C.O.R.N. Newsletter: 2018-23

  1. No Pigweed Left Behind - Late-Season Scouting for Palmer Amaranth and Waterhemp

    Seed heads of Palmer amaranth and waterhemp
    Author(s): Mark Loux

    If you don’t already have to deal with waterhemp or Palmer amaranth, you don’t want it.  Ask anyone who does.  Neither one of these weeds is easy to manage, and both can cause substantial increases in the cost of herbicide programs, which have to be constantly changed to account for the multiple resistance that will develop over time (not “can”, “will”).  The trend across the country is for them to develop resistance to any new herbicide sites of action that are used in POST treatments.  Preventing new infestations of these weeds should be of high priority for Ohio growers.  When not adequately controlled, Palmer amaranth can take over a field faster than any other annual weed we deal with, and waterhemp is a close second.  Taking the time to remove any Palmer and waterhemp plants from fields in late-season before they produce seed will go a long way toward maintaining the profitability of Ohio farm operations.  There is information on Palmer amaranth and waterhemp identification on most university websites, including ours –  u.osu.edu/osuweeds/ (go to “weeds” and then “Palmer amaranth”).  An excellent brief video on identification can be found there, along with a fact sheet.  The dead giveaway for Palmer amaranth as we move into late summer is the long seedhead, and those on female seed-bearing plants are extremely rough to the touch.  We recommend the following as we progress from now through crop harvest:

    - Take some time now into late summer to scout fields, even if it’s from the road or field edge with a pair of binoculars.  This would be a good time to have a friend with a drone that provides real-time video, or your own personal satellite.  Scouting from the road is applicable mostly to soybean fields, since corn will often hide weed infestations.

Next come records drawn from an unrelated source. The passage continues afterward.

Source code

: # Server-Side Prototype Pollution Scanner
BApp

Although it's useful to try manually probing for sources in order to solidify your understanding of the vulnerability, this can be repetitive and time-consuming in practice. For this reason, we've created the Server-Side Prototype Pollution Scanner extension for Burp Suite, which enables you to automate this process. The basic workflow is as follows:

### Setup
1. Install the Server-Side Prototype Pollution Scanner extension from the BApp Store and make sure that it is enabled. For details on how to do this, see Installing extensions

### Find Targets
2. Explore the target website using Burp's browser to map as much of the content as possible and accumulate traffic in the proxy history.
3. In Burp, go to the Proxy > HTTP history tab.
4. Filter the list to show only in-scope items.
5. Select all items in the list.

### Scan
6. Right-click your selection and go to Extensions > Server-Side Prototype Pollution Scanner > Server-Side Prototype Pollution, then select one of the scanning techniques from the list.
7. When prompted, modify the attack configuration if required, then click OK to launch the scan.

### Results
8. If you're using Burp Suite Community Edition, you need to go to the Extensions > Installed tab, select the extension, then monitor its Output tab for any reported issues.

    - Walk into the field to check out any weeds that could be Palmer amaranth, waterhemp, or are otherwise mysterious.  If you need help with identification, send photos to us or pull plants and take them to someone who can identify them.  Palmer and waterhemp are considerably different in appearance than giant ragweed and marestail, the most common late-season offenders. 

    - Where the presence of Palmer amaranth or waterhemp is confirmed, check to see whether plants have mature seed (in Palmer infestations these are the rough female seedheads), by shaking/crushing parts of the seedhead into your hand or other surface that will provide contrast.  Mature seed will be small and very dark.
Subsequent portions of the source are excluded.